Recorded data

——————————

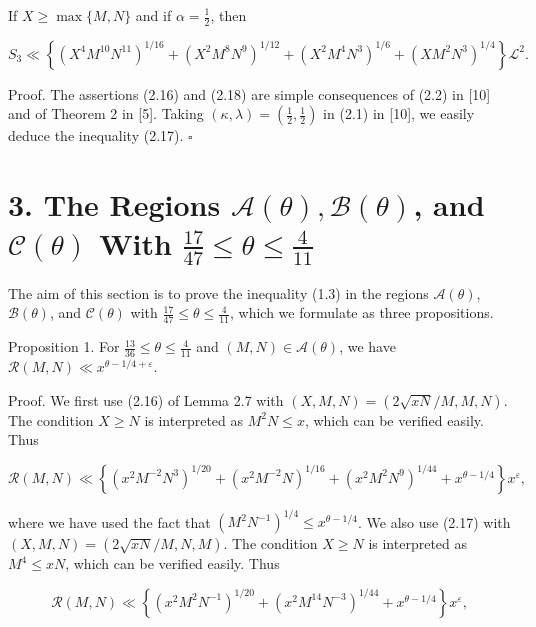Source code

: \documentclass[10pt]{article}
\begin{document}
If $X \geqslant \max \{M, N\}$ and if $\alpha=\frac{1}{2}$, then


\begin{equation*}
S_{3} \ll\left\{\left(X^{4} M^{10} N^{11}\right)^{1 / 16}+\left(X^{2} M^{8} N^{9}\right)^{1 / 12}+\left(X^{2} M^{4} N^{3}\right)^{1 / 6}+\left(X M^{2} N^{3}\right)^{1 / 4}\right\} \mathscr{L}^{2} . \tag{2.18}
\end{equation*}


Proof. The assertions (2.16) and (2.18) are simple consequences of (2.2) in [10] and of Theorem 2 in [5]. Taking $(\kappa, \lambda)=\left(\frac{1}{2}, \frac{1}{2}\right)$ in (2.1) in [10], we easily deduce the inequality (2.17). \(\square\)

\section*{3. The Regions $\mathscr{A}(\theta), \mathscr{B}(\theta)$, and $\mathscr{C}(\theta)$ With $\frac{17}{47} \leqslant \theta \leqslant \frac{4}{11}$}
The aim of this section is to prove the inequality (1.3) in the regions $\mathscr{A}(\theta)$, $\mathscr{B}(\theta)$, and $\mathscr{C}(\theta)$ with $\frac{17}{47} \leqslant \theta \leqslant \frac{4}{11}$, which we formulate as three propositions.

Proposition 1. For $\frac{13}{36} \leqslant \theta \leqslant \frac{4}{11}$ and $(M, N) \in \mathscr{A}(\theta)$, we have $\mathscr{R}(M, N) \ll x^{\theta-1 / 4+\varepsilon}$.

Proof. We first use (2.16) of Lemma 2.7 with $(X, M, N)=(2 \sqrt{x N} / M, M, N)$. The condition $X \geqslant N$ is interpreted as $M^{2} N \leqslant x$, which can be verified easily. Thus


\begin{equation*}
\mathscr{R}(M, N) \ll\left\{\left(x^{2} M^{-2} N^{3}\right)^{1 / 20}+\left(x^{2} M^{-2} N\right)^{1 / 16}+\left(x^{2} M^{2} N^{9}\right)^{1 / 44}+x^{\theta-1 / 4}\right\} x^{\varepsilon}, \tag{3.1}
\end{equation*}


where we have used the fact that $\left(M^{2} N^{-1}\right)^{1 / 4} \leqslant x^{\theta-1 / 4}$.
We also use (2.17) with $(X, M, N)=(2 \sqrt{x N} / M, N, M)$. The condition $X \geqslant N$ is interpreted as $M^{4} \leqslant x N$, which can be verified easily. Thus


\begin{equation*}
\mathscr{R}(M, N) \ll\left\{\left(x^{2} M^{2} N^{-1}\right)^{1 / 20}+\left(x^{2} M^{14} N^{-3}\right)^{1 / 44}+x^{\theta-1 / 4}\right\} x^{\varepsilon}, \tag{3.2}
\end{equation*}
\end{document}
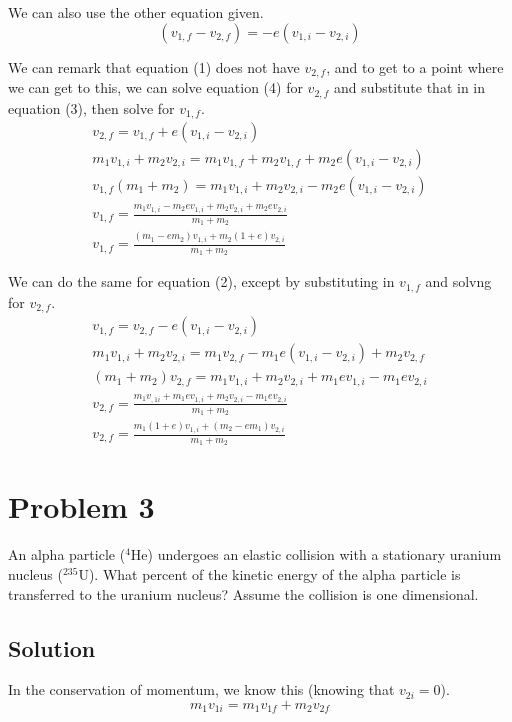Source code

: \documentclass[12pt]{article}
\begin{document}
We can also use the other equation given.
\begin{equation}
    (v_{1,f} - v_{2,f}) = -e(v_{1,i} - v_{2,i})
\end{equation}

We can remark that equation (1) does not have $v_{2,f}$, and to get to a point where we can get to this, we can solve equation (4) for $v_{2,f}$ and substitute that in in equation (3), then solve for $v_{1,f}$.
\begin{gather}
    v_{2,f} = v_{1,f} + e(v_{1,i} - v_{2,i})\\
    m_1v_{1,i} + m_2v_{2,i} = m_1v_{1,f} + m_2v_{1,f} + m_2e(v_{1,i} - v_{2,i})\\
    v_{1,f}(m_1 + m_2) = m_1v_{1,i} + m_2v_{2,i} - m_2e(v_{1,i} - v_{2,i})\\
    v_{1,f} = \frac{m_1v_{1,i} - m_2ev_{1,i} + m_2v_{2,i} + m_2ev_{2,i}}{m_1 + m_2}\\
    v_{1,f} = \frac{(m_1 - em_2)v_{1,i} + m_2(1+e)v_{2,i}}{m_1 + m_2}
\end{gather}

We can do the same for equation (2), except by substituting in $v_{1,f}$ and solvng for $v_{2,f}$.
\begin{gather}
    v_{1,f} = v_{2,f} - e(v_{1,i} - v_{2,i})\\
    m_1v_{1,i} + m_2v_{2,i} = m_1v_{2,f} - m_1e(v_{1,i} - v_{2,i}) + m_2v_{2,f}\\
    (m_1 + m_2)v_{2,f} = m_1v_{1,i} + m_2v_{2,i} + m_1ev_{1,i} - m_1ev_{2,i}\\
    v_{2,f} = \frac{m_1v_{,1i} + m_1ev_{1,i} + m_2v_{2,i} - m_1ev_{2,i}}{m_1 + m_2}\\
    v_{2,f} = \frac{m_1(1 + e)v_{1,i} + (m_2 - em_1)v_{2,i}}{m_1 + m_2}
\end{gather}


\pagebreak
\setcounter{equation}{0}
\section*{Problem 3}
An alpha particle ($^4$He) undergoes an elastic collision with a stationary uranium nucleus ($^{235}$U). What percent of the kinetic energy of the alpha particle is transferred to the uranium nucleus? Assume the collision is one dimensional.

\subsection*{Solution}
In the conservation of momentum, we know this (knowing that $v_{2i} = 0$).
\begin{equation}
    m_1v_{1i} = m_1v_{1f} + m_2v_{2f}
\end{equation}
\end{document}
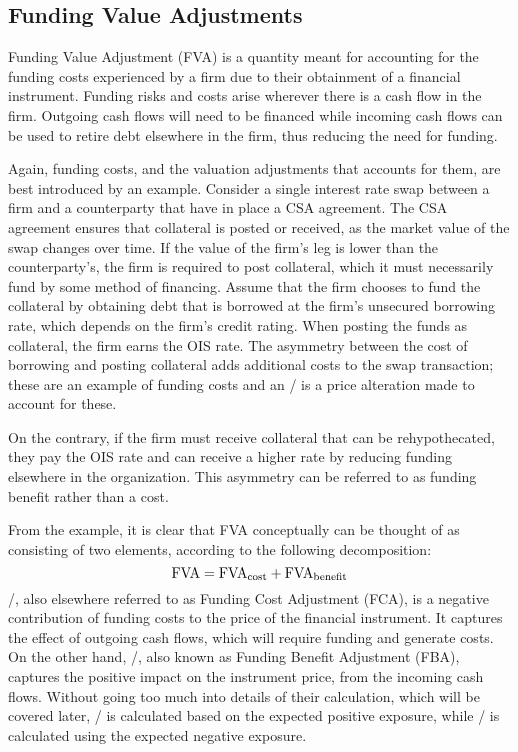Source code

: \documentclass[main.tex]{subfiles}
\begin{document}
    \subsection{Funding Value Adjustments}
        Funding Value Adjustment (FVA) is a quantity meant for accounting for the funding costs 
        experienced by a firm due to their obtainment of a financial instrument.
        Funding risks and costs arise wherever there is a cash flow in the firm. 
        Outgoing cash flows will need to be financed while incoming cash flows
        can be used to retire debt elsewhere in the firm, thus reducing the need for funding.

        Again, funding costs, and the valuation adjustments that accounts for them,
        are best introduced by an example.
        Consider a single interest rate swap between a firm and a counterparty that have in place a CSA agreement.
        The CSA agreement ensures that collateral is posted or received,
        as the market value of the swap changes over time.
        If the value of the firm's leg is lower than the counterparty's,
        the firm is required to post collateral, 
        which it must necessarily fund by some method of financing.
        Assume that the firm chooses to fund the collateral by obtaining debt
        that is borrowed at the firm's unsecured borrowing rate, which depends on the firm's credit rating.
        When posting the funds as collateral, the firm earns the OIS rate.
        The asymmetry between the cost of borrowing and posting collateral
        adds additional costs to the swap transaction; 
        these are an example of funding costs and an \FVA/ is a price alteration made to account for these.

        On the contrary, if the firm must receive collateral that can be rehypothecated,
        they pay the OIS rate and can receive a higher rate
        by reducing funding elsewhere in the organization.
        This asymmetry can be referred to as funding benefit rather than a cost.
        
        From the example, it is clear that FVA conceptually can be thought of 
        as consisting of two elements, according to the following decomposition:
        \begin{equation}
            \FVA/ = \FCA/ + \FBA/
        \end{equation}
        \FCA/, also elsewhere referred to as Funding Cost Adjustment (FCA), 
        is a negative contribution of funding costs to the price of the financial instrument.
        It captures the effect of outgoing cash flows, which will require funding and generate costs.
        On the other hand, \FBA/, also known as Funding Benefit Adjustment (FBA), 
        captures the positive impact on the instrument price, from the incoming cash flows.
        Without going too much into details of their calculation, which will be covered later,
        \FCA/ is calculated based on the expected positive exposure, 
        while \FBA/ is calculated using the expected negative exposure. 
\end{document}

——————————

§ TASK DESCRIPTION: Return only the lines between the one holding "Assume that the" and the one holding "Without going too", inclusive, exactly as they appear above.

§ REPLY TO THE EXERCISE:
        Assume that the firm chooses to fund the collateral by obtaining debt
        that is borrowed at the firm's unsecured borrowing rate, which depends on the firm's credit rating.
        When posting the funds as collateral, the firm earns the OIS rate.
        The asymmetry between the cost of borrowing and posting collateral
        adds additional costs to the swap transaction; 
        these are an example of funding costs and an \FVA/ is a price alteration made to account for these.

        On the contrary, if the firm must receive collateral that can be rehypothecated,
        they pay the OIS rate and can receive a higher rate
        by reducing funding elsewhere in the organization.
        This asymmetry can be referred to as funding benefit rather than a cost.
        
        From the example, it is clear that FVA conceptually can be thought of 
        as consisting of two elements, according to the following decomposition:
        \begin{equation}
            \FVA/ = \FCA/ + \FBA/
        \end{equation}
        \FCA/, also elsewhere referred to as Funding Cost Adjustment (FCA), 
        is a negative contribution of funding costs to the price of the financial instrument.
        It captures the effect of outgoing cash flows, which will require funding and generate costs.
        On the other hand, \FBA/, also known as Funding Benefit Adjustment (FBA), 
        captures the positive impact on the instrument price, from the incoming cash flows.
        Without going too much into details of their calculation, which will be covered later,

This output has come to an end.